でも、集団給食は「一人のミスが、大人数の健康被害につながる」仕事。だからこそ、「自分は菌を運んでいないか」を常に意識します。
「おいしい給食を作る」の前提にあるのが、「安全な給食を作る」こと。検便や健康管理は、その安全を裏で支える、見えないけれど一番大事な土台なんです。
検便の実際の流れ
「検便ってどうやるの?」という素朴な疑問に答えておきます。難しいことは何もありません。
- 月末ごろに容器が配られる……会社や委託先の検査機関から届きます
- 指定された日に採取……専用の容器に少量。説明書のとおりにやれば大丈夫です
- 提出……回収日にまとめて出す。期限を過ぎると再提出になるので注意
- 1〜2週間で結果……問題なければ何も言われません
- 費用は会社負担が一般的……業務上必要な検査なので、自己負担のケースは少ないです
最初は抵抗があるかもしれませんが、数ヶ月もすれば完全に日常の一部になります。ボクも16年、毎月やっています。
もし「陽性」だったら
不安に思う人が多いところなので、はっきり書いておきます。陽性が出ても、すぐクビになるわけではありません。

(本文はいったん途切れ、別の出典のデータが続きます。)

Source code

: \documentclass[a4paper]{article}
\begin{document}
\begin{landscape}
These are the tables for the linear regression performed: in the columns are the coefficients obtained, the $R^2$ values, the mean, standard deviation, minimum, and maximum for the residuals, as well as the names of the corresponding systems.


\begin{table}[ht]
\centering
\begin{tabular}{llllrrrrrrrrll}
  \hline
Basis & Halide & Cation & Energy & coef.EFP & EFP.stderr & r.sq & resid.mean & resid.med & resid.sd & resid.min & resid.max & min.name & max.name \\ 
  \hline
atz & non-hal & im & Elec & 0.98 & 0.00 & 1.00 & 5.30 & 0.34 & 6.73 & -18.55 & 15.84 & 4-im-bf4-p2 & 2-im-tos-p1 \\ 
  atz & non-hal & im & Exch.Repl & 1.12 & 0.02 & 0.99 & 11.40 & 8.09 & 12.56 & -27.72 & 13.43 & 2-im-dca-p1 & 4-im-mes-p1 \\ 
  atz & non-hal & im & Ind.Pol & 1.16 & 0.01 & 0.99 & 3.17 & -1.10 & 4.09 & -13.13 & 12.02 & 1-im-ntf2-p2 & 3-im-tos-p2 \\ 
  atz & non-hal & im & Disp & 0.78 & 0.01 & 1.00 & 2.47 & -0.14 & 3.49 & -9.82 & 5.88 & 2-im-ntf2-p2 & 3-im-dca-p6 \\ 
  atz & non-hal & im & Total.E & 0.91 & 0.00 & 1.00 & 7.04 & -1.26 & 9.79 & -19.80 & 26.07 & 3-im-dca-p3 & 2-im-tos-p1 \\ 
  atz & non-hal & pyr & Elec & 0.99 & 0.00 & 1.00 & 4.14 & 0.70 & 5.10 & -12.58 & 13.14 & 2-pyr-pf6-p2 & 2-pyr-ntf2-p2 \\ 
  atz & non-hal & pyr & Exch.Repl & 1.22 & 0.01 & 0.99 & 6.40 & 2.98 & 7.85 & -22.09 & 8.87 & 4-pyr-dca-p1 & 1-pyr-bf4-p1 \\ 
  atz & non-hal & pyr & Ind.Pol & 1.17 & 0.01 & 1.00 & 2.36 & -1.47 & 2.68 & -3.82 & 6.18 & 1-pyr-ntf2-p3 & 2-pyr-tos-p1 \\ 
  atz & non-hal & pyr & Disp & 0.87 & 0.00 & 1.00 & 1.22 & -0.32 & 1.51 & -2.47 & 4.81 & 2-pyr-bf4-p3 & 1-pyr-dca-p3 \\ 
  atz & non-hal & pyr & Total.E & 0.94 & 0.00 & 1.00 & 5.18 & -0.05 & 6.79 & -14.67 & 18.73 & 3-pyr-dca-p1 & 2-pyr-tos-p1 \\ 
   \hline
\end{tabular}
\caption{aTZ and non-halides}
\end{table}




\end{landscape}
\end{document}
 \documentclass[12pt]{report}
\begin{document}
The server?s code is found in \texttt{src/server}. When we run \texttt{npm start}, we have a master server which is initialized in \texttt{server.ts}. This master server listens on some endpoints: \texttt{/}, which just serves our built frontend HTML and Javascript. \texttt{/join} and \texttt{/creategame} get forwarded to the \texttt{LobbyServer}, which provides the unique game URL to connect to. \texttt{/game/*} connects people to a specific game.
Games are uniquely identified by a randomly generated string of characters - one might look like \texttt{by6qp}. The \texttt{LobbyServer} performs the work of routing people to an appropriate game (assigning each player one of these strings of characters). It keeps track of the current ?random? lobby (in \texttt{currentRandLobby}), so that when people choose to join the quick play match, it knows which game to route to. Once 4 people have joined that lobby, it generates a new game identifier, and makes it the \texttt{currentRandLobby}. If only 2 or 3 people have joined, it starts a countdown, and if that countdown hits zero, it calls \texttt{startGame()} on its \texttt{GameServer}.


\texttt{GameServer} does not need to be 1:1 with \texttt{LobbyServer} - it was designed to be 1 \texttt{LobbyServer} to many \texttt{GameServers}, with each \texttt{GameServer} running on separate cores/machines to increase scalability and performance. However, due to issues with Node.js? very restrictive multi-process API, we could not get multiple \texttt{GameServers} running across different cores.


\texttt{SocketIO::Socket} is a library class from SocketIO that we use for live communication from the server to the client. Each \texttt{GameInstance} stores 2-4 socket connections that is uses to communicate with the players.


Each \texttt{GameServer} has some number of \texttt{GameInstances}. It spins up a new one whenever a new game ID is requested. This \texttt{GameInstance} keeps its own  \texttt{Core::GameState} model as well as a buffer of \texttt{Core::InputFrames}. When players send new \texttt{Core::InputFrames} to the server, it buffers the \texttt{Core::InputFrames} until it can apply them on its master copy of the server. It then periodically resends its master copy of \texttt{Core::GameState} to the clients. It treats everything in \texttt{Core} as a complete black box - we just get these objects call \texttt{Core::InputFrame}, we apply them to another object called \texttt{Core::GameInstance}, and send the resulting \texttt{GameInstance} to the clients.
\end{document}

- 調理業務から一時的に外れる……厨房に入らない業務に配置転換されます
- 治療を受ける……医療機関を受診し、指示に従います
- 陰性が確認されたら復帰……再検査で問題なければ元の業務へ
- 自覚症状がないことも多い……本人が元気でも保菌していることがあります。だから定期検査が必要なんです
大事なのは隠さないこと。結果を偽ったり、体調不良を黙って出勤したりするほうが、はるかに大きな問題になります。
手荒れ・傷との付き合い方
給食の仕事で避けられないのが手荒れです。1日に何十回も手を洗い、消毒するので、どうしても荒れます。
- 手袋を活用する……荒れた部分は絆創膏+手袋が基本。素手で食材に触れない
- 保湿を習慣にする……勤務後と就寝前。荒れてからでは遅いので、荒れる前から
- ひび割れは早めに申告……小さな傷でも、そこから細菌が入ります
- 冬は特に注意……水が冷たく、乾燥もするので悪化しやすい季節です
手荒れは「気合い」で治りません。ケアも仕事のうちだと考えて、道具と習慣で対処するのが現実的です。
健康管理は「自分のため」でもある
ルールとして書いてきましたが、突き詰めると自分を守るためでもあります。
もし食中毒を出してしまったら、責任を問われるのは現場です。「あのとき体調が悪かったのに言わなかった」——そんな後悔を抱えることになります。
逆に、きちんと申告して休めば、誰も傷つきません。休む勇気は、無責任ではなくプロの判断です。ボクは新人さんに必ずこう伝えています(新人がまず覚えるべき10のこと)。
まとめ|健康管理は「安全な給食」の土台
給食調理員の健康管理は、
✅ 毎月の検便で食中毒菌の保菌をチェック
✅ 毎日の検温・体調確認・手の傷チェック
✅ 体調不良は無理せずすぐ申告
✅ 家族の体調にも気を配る
この積み重ねです。派手さはありませんが、作り手が健康であることが、安全な給食の出発点。
これから給食の仕事に関わる方は、「検便って面倒だな」ではなく、「大切な人を守るための検査なんだ」と思ってもらえたら嬉しいです。